:: Work required ::
Scan the records below and copy every line that contains the string "Singleton".

:: Available data ::
══════

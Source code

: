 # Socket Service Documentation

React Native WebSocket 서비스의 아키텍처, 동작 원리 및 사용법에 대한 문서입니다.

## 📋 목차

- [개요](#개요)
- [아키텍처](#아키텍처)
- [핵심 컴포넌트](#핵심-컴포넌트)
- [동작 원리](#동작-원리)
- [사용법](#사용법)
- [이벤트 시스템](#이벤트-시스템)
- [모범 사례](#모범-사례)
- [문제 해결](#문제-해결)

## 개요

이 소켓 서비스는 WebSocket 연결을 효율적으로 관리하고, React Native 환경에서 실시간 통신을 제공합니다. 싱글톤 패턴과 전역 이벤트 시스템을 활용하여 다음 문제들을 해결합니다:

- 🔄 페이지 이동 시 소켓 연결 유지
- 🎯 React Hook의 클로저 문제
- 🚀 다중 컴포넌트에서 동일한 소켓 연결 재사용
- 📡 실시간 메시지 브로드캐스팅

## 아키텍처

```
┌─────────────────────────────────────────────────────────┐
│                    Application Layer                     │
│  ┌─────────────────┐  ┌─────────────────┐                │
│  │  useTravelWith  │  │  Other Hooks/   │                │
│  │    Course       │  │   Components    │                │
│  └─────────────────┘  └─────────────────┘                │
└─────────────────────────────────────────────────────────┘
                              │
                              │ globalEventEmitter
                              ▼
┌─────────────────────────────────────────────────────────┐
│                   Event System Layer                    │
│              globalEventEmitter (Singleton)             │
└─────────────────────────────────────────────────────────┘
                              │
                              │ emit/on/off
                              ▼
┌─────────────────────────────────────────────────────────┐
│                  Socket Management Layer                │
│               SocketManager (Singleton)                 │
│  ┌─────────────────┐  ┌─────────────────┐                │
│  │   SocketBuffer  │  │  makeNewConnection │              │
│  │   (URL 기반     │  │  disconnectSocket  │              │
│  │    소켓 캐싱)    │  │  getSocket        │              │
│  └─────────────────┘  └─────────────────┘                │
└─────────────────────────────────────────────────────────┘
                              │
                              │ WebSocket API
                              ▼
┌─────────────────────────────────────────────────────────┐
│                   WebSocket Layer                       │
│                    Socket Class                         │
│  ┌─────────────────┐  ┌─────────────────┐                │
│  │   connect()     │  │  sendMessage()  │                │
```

══════

:: Expected output ::
│              globalEventEmitter (Singleton)             │
│               SocketManager (Singleton)                 │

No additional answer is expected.